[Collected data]
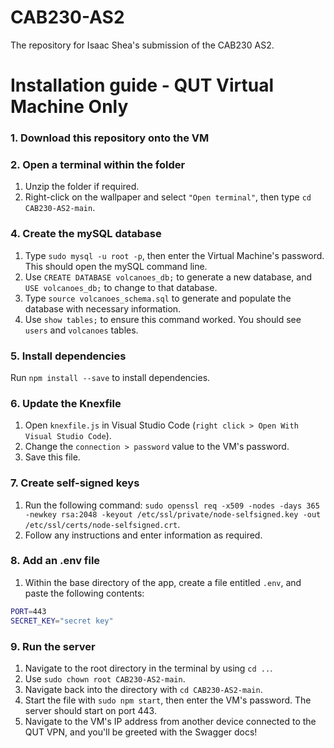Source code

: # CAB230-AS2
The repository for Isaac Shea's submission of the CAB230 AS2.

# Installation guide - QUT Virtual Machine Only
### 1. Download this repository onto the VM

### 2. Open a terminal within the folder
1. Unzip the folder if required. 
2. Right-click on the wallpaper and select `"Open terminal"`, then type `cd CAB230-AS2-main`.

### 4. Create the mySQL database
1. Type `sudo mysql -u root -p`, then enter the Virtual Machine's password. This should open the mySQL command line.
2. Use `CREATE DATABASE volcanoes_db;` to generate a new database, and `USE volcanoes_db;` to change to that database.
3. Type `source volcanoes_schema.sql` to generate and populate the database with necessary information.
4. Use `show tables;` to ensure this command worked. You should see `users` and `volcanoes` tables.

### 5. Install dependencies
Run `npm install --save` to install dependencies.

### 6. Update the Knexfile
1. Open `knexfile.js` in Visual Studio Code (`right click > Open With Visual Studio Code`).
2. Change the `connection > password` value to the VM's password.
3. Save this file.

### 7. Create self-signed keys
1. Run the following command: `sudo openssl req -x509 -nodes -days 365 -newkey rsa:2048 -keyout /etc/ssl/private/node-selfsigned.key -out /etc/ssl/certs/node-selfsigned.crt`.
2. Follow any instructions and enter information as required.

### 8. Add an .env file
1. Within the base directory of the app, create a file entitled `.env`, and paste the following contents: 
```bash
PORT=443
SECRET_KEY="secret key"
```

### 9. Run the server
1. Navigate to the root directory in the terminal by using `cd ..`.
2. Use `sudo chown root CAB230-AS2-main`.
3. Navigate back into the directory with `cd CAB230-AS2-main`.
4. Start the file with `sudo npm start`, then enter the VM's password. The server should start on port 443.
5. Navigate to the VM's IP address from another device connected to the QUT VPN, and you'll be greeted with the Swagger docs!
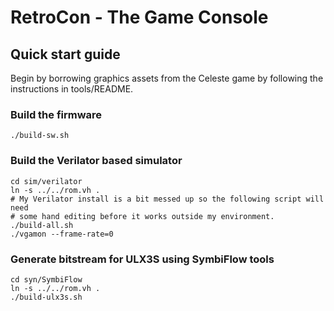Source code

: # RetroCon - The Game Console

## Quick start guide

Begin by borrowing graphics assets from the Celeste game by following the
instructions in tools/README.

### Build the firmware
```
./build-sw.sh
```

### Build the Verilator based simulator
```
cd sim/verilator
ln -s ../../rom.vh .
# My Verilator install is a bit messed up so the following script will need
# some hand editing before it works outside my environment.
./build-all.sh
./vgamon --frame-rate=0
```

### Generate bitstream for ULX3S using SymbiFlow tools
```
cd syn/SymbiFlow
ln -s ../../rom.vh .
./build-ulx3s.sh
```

* * *

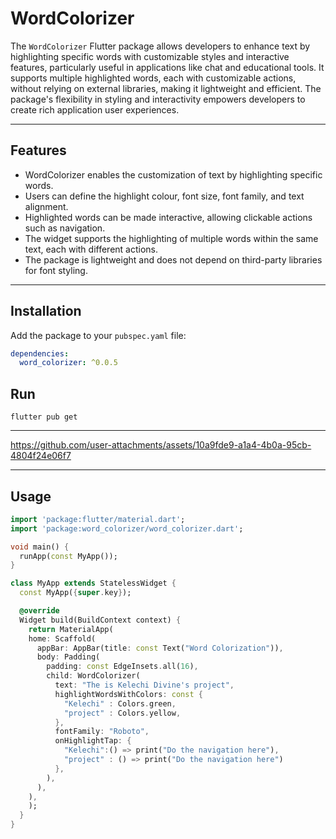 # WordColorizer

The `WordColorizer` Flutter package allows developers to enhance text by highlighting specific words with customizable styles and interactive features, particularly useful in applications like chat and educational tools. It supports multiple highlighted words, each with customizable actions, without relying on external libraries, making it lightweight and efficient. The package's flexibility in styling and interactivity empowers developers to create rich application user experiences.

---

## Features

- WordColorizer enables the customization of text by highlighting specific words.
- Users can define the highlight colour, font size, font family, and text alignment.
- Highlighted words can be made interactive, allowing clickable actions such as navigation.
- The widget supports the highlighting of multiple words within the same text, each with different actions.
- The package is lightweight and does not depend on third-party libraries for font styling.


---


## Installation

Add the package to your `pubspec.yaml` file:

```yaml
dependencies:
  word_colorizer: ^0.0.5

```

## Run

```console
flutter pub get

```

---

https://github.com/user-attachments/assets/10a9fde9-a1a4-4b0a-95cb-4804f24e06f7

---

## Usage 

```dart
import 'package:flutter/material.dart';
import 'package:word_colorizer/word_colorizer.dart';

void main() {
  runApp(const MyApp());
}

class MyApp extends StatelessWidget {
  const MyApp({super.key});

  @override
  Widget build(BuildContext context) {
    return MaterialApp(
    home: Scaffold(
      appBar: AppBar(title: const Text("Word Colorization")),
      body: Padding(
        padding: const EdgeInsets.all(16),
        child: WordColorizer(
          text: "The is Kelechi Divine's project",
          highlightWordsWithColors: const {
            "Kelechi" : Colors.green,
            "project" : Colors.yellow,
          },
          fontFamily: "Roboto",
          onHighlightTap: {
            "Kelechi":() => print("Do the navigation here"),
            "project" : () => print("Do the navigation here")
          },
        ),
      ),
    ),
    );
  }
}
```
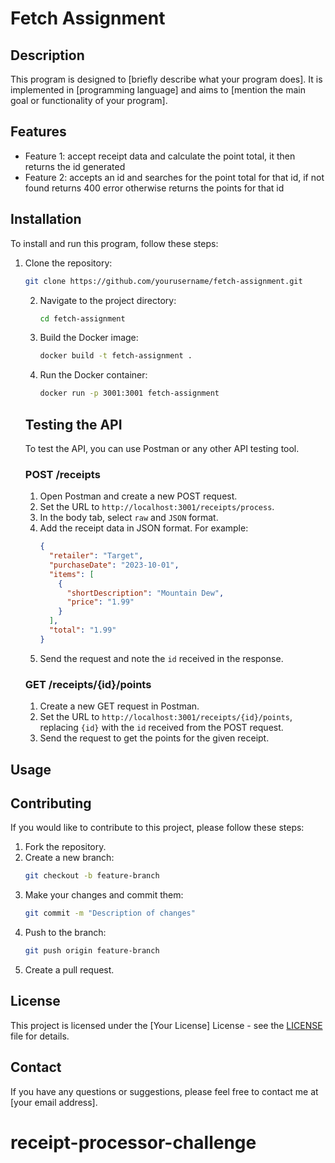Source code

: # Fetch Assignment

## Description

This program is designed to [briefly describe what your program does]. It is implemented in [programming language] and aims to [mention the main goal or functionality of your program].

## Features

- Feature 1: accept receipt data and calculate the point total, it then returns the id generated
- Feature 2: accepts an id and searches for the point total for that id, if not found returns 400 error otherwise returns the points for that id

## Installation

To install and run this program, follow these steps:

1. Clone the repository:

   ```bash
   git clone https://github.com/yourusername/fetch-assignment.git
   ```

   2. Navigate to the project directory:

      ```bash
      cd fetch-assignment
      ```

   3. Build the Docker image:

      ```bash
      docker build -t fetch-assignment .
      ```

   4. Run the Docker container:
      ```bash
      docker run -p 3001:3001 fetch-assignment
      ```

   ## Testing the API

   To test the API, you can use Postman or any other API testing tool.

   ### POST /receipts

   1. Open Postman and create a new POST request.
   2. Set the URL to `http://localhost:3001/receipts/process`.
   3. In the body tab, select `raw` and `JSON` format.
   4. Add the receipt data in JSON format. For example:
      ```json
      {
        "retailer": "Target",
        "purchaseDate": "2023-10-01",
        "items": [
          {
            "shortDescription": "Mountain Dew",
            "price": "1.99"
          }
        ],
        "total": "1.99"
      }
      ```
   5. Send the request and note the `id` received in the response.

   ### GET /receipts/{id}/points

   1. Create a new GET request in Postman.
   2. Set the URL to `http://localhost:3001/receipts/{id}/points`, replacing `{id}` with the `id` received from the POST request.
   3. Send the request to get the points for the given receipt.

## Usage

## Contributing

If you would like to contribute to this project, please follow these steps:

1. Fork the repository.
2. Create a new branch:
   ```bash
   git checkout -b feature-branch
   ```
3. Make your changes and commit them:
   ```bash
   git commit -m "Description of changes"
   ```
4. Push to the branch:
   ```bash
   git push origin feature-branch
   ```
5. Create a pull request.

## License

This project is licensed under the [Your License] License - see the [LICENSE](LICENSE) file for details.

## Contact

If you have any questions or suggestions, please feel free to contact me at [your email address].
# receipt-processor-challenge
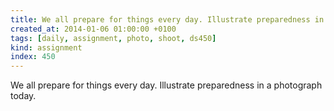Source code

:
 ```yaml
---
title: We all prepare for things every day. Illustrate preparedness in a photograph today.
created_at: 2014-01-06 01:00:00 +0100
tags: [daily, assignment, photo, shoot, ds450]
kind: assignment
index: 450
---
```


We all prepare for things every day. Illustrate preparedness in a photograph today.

◆ **Work task**:
All lines with the word "Send" must be located in the data and copied.

◆ **Answer to this problem**:
   5. Send the request and note the `id` received in the response.
   3. Send the request to get the points for the given receipt.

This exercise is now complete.